After all, what did I know?
# # *
“Free Miranda. Free Miranda. Free Miranda…”
The red-and-blue helix pulsed, overlaid by the red, white, and blue flag. WILL AND IDEA, no other legend. Whose will? What idea? Oak Mountain Prison sat dark and still under the rhythmical light.
“Free Miranda. Free Miranda. Free Miranda…”
I still sat in front of my tent, nursing my ankle. Annie had wrapped it tightly in a strip of woven cloth, which my skin was probably consuming. I sat perhaps a quarter mile from the ten thousand chanters. Their chant carried to me clearly.
The sky’was dark, overcast. The summer air smelled of rain, of pine, of wildflowers.

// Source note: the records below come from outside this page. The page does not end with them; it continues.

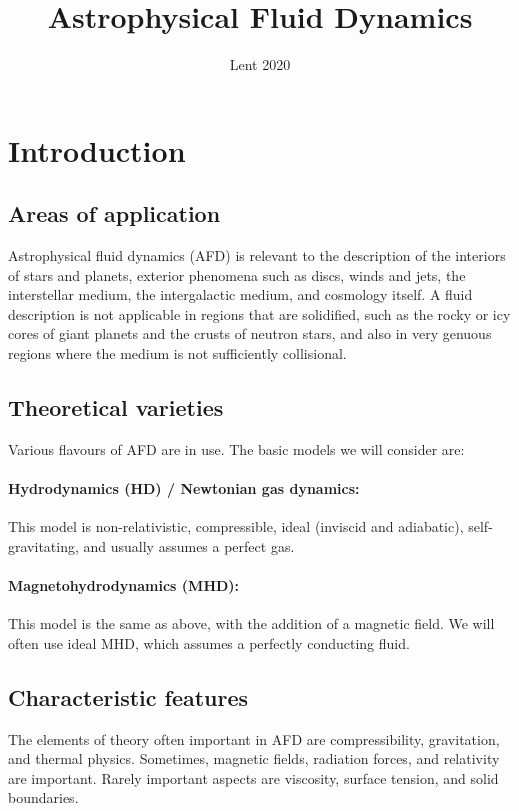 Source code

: \documentclass{jknotes}
\begin{document}
\title{Astrophysical Fluid Dynamics}
\date{Lent 2020}

\maketitle
\suggestionsspiel
\tableofcontents

\section{Introduction}
\subsection{Areas of application}
Astrophysical fluid dynamics (AFD) is relevant to the description of the interiors
of stars and planets, exterior phenomena such as discs, winds and jets, the
interstellar medium, the intergalactic medium, and cosmology itself. A fluid
description is not applicable in regions that are solidified, such as the
rocky or icy cores of giant planets and the crusts of neutron stars, and also
in very genuous regions where the medium is not sufficiently collisional.

\subsection{Theoretical varieties}
Various flavours of AFD are in use. The basic models we will consider are:
\paragraph{Hydrodynamics (HD) / Newtonian gas dynamics:}
This model is non-relativistic, compressible, ideal (inviscid and adiabatic),
self-gravitating, and usually assumes a perfect gas.
\paragraph{Magnetohydrodynamics (MHD):}
This model is the same as above, with the addition of a magnetic field. We
will often use ideal MHD, which assumes a perfectly conducting fluid.

\subsection{Characteristic features}
The elements of theory often important in AFD are compressibility,
gravitation, and thermal physics. Sometimes, magnetic fields, radiation
forces, and relativity are important. Rarely important aspects are viscosity,
surface tension, and solid boundaries.
\end{document}
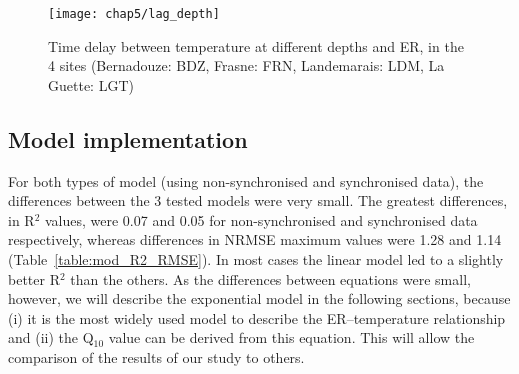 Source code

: \begin{figure}[h]
\centering
\texttt{[image: chap5/lag\_depth]}
\caption{Time delay between temperature at different depths and ER, in the 4 sites (Bernadouze: BDZ, Frasne: FRN, Landemarais: LDM, La Guette: LGT)}
\label{fig:lag_depth}
\end{figure}

\subsection{Model implementation}

For both types of model (using non-synchronised and synchronised data), the differences between the 3 tested models were very small. 
The greatest differences, in R$^{2}$ values, were 0.07 and 0.05 for non-synchronised and synchronised data respectively, whereas differences in NRMSE maximum values were 1.28 and 1.14 (Table~\ref{table:mod_R2_RMSE}).
In most cases the linear model led to a slightly better R$^2$ than the others.
As the differences between equations were small, however, we will describe the exponential model in the following sections, because (i) it is the most widely used model to describe the ER--temperature relationship and (ii) the Q$_{10}$ value can be derived from this equation. 
This will allow the comparison of the results of our study to others.

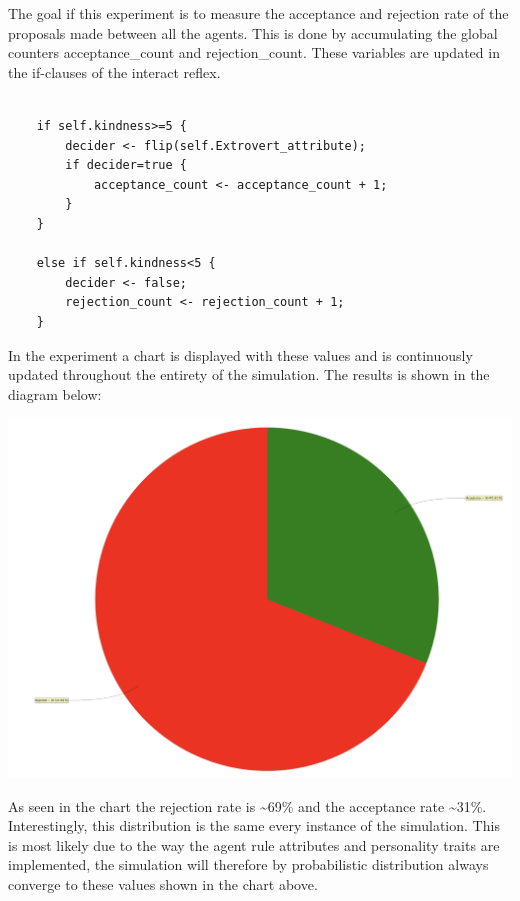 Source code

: \documentclass[a4paper,10pt]{article}
\begin{document}
The goal if this experiment is to measure the acceptance and rejection rate of the proposals made between all the agents. This is done by accumulating the global counters acceptance\_count and rejection\_count. These variables are updated in the if-clauses of the interact reflex. 

\begin{verbatim}

    if self.kindness>=5 {
		decider <- flip(self.Extrovert_attribute);
		if decider=true {
			acceptance_count <- acceptance_count + 1;
        }
    }
    
    else if self.kindness<5 {
	    decider <- false;
	    rejection_count <- rejection_count + 1;
    }
\end{verbatim}

In the experiment a chart is displayed with these values and is continuously updated throughout the entirety of the simulation. The results is shown in the diagram below:

\begin{center}{}
\centering\includegraphics[scale=0.05]{original_exp.png}\par
\end{center}

As seen in the chart the rejection rate is \textasciitilde 69\% and the acceptance rate \textasciitilde 31\%. Interestingly, this distribution is the same every instance of the simulation. This is most likely due to the way the agent rule attributes and personality traits are implemented, the simulation will therefore by probabilistic distribution always converge to these values shown in the chart above. 
\end{document}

I realized for the first time that these scents were as strong as ever, whereas the stink of human bodies was muted in my altered olfactory nerves. Miranda Company knew their business.
The torches held by the chanters mixed with Y-energy cones: wavering primitive light and steady high tech. And above it, the red-and-blue glare. Broad stripes and bright stars.
The first plane came from Brad’s nameless mountain, flying without lights, a metallic glint visible only if you were looking for it. They didn’t need planes; they could have used long-distance artillery. Somebody wanted to record the action close up. I staggered to my feet, already crying. The plane came in over the top of the prison and swept low, buzzing the chanters. People screamed. It dropped a single impact bomb, which went off in the middle of the crowd. Barely enough to cause fifty deaths, even in that mass of bodies. They were playing.
People started to shove and push, screaming. Those fortunates on the edge of the crowd ran free, toward the distant wooded slopes. I could see figures behind them, distant but separate, stumble over each other. Miranda had left me with 20/20 vision.